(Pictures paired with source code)
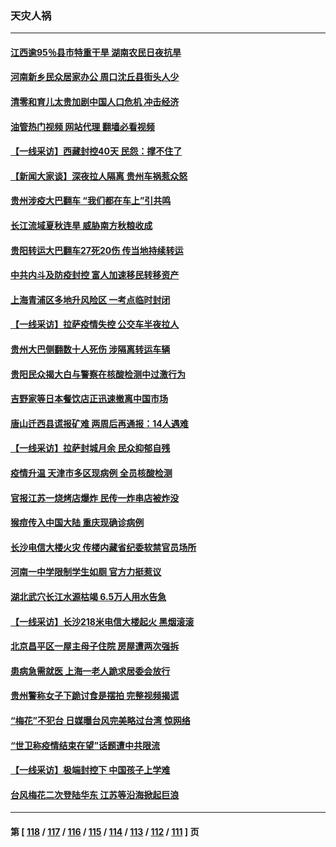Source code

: ### 天灾人祸
---
#### [江西逾95％县市特重干旱 湖南农民日夜抗旱](../../pages/ncid280/n13828722.md?09202045) 
#### [河南新乡民众居家办公 周口沈丘县街头人少](../../pages/ncid280/n13828615.md?09202045) 
#### [清零和育儿太贵加剧中国人口危机 冲击经济](../../pages/ncid280/n13828621.md?09202045) 
#### [油管热门视频 网站代理 翻墙必看视频](http://209.222.30.114:81/youtube.html?09202045)
#### [【一线采访】西藏封控40天 民怨：撑不住了](../../pages/ncid280/n13828223.md?09202045) 
#### [【新闻大家谈】深夜拉人隔离 贵州车祸惹众怒](../../pages/ncid280/n13828312.md?09202045) 
#### [贵州涉疫大巴翻车 “我们都在车上”引共鸣](../../pages/ncid280/n13828262.md?09202045) 
#### [长江流域夏秋连旱 威胁南方秋粮收成](../../pages/ncid280/n13828019.md?09202045) 
#### [贵阳转运大巴翻车27死20伤 传当地持续转运](../../pages/ncid280/n13827995.md?09202045) 
#### [中共内斗及防疫封控 富人加速移民转移资产](../../pages/ncid280/n13828035.md?09202045) 
#### [上海青浦区多地升风险区 一考点临时封闭](../../pages/ncid280/n13827971.md?09202045) 
#### [【一线采访】拉萨疫情失控 公交车半夜拉人](../../pages/ncid280/n13827559.md?09202045) 
#### [贵州大巴侧翻数十人死伤 涉隔离转运车辆](../../pages/ncid280/n13827493.md?09202045) 
#### [贵阳民众揭大白与警察在核酸检测中过激行为](../../pages/ncid280/n13827440.md?09202045) 
#### [吉野家等日本餐饮店正迅速撤离中国市场](../../pages/ncid280/n13827459.md?09202045) 
#### [唐山迁西县谎报矿难 两周后再通报：14人遇难](../../pages/ncid280/n13827344.md?09202045) 
#### [【一线采访】拉萨封城月余 民众抑郁自残](../../pages/ncid280/n13827096.md?09202045) 
#### [疫情升温 天津市多区现病例 全员核酸检测](../../pages/ncid280/n13827063.md?09202045) 
#### [官报江苏一烧烤店爆炸 民传一炸串店被炸没](../../pages/ncid280/n13827054.md?09202045) 
#### [猴痘传入中国大陆 重庆现确诊病例](../../pages/ncid280/n13826964.md?09202045) 
#### [长沙电信大楼火灾 传楼内藏省纪委软禁官员场所](../../pages/ncid280/n13826830.md?09202045) 
#### [河南一中学限制学生如厕 官方力挺惹议](../../pages/ncid280/n13826501.md?09202045) 
#### [湖北武穴长江水源枯竭 6.5万人用水告急](../../pages/ncid280/n13826446.md?09202045) 
#### [【一线采访】长沙218米电信大楼起火 黑烟滚滚](../../pages/ncid280/n13826437.md?09202045) 
#### [北京昌平区一屋主母子住院 房屋遭两次强拆](../../pages/ncid280/n13826388.md?09202045) 
#### [患病急需就医 上海一老人跪求居委会放行](../../pages/ncid280/n13826296.md?09202045) 
#### [贵州警称女子下跪讨食是摆拍 完整视频揭谎](../../pages/ncid280/n13826144.md?09202045) 
#### [“梅花”不犯台 日媒曝台风完美略过台湾 惊网络](../../pages/ncid280/n13825685.md?09202045) 
#### [“世卫称疫情结束在望”话题遭中共限流](../../pages/ncid280/n13825789.md?09202045) 
#### [【一线采访】极端封控下 中国孩子上学难](../../pages/ncid280/n13825645.md?09202045) 
#### [台风梅花二次登陆华东 江苏等沿海掀起巨浪](../../pages/ncid280/n13825356.md?09202045) 

---
#### 第 [ [118](./118.md?09202045) / [117](./117.md?09202045) / [116](./116.md?09202045) / [115](./115.md?09202045) / [114](./114.md?09202045) / [113](./113.md?09202045) / [112](./112.md?09202045) / [111](./111.md?09202045) ] 页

Task statement → From the records above, show each line that contains the word "一线采访".

Result of the task →
#### [【一线采访】西藏封控40天 民怨：撑不住了](../../pages/ncid280/n13828223.md?09202045) 
#### [【一线采访】拉萨疫情失控 公交车半夜拉人](../../pages/ncid280/n13827559.md?09202045) 
#### [【一线采访】拉萨封城月余 民众抑郁自残](../../pages/ncid280/n13827096.md?09202045) 
#### [【一线采访】长沙218米电信大楼起火 黑烟滚滚](../../pages/ncid280/n13826437.md?09202045) 
#### [【一线采访】极端封控下 中国孩子上学难](../../pages/ncid280/n13825645.md?09202045) 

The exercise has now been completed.